▶ TASK INSTRUCTIONS
Exclude the images, then return every line below exactly as written.

Rendered images with source text
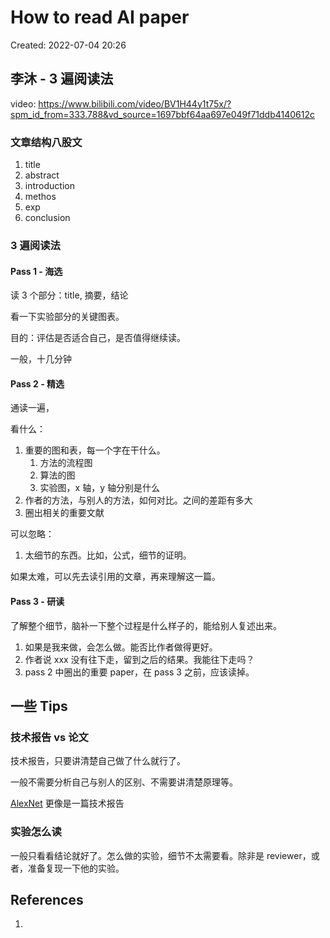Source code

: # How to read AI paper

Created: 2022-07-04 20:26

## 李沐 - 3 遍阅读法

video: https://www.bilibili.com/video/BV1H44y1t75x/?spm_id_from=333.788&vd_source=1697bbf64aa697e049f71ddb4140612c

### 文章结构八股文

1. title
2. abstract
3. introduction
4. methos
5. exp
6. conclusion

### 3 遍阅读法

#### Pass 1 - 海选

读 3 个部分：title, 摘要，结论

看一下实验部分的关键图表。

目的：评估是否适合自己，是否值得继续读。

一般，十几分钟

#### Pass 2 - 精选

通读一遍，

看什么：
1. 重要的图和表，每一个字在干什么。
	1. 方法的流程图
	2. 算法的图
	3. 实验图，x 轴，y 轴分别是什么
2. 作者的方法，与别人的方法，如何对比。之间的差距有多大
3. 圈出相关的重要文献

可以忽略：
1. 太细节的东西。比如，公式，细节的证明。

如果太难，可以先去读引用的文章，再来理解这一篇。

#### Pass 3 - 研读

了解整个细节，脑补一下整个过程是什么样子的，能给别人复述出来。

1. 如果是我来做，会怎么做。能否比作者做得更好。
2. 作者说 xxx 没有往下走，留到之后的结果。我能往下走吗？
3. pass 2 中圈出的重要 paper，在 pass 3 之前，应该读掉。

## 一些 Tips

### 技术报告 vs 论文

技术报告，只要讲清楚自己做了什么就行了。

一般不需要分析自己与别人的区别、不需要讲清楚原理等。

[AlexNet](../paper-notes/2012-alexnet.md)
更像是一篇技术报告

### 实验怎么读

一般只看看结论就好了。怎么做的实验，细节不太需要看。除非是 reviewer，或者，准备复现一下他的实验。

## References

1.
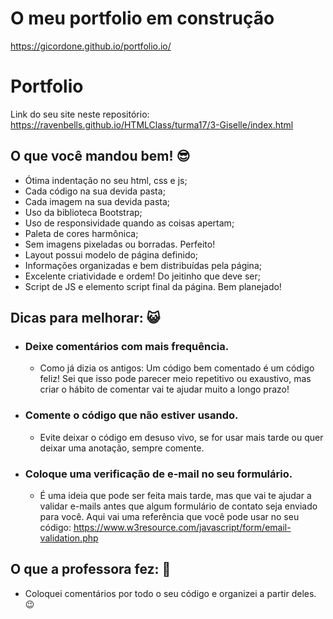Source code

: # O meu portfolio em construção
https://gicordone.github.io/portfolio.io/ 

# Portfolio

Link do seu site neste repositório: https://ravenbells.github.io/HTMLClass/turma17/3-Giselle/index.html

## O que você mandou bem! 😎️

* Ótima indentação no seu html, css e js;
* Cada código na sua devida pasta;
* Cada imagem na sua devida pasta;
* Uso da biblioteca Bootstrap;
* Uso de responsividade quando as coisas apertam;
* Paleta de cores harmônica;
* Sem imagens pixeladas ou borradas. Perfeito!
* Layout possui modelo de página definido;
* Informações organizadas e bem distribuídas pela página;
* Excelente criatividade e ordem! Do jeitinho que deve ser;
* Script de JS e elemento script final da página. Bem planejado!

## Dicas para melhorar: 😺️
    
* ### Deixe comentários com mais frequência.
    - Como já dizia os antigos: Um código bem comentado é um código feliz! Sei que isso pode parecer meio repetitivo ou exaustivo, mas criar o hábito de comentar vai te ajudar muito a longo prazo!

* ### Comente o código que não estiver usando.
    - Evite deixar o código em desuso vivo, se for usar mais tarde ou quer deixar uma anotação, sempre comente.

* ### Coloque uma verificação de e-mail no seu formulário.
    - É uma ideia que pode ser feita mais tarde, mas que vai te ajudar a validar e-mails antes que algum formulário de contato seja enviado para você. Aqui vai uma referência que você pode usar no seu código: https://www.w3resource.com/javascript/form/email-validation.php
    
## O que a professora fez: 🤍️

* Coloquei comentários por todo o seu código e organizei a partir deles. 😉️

▶ SOLUTION TO THIS EXERCISE
Source code

: # How to read AI paper

Created: 2022-07-04 20:26

## 李沐 - 3 遍阅读法

video: https://www.bilibili.com/video/BV1H44y1t75x/?spm_id_from=333.788&vd_source=1697bbf64aa697e049f71ddb4140612c

### 文章结构八股文

1. title
2. abstract
3. introduction
4. methos
5. exp
6. conclusion

### 3 遍阅读法

#### Pass 1 - 海选

读 3 个部分：title, 摘要，结论

看一下实验部分的关键图表。

目的：评估是否适合自己，是否值得继续读。

一般，十几分钟

#### Pass 2 - 精选

通读一遍，

看什么：
1. 重要的图和表，每一个字在干什么。
	1. 方法的流程图
	2. 算法的图
	3. 实验图，x 轴，y 轴分别是什么
2. 作者的方法，与别人的方法，如何对比。之间的差距有多大
3. 圈出相关的重要文献

可以忽略：
1. 太细节的东西。比如，公式，细节的证明。

如果太难，可以先去读引用的文章，再来理解这一篇。

#### Pass 3 - 研读

了解整个细节，脑补一下整个过程是什么样子的，能给别人复述出来。

1. 如果是我来做，会怎么做。能否比作者做得更好。
2. 作者说 xxx 没有往下走，留到之后的结果。我能往下走吗？
3. pass 2 中圈出的重要 paper，在 pass 3 之前，应该读掉。

## 一些 Tips

### 技术报告 vs 论文

技术报告，只要讲清楚自己做了什么就行了。

一般不需要分析自己与别人的区别、不需要讲清楚原理等。

[AlexNet](../paper-notes/2012-alexnet.md)
更像是一篇技术报告

### 实验怎么读

一般只看看结论就好了。怎么做的实验，细节不太需要看。除非是 reviewer，或者，准备复现一下他的实验。

## References

1.
Source code

: # O meu portfolio em construção
https://gicordone.github.io/portfolio.io/ 

# Portfolio

Link do seu site neste repositório: https://ravenbells.github.io/HTMLClass/turma17/3-Giselle/index.html

## O que você mandou bem! 😎️

* Ótima indentação no seu html, css e js;
* Cada código na sua devida pasta;
* Cada imagem na sua devida pasta;
* Uso da biblioteca Bootstrap;
* Uso de responsividade quando as coisas apertam;
* Paleta de cores harmônica;
* Sem imagens pixeladas ou borradas. Perfeito!
* Layout possui modelo de página definido;
* Informações organizadas e bem distribuídas pela página;
* Excelente criatividade e ordem! Do jeitinho que deve ser;
* Script de JS e elemento script final da página. Bem planejado!

## Dicas para melhorar: 😺️
    
* ### Deixe comentários com mais frequência.
    - Como já dizia os antigos: Um código bem comentado é um código feliz! Sei que isso pode parecer meio repetitivo ou exaustivo, mas criar o hábito de comentar vai te ajudar muito a longo prazo!

* ### Comente o código que não estiver usando.
    - Evite deixar o código em desuso vivo, se for usar mais tarde ou quer deixar uma anotação, sempre comente.

* ### Coloque uma verificação de e-mail no seu formulário.
    - É uma ideia que pode ser feita mais tarde, mas que vai te ajudar a validar e-mails antes que algum formulário de contato seja enviado para você. Aqui vai uma referência que você pode usar no seu código: https://www.w3resource.com/javascript/form/email-validation.php
    
## O que a professora fez: 🤍️

* Coloquei comentários por todo o seu código e organizei a partir deles. 😉️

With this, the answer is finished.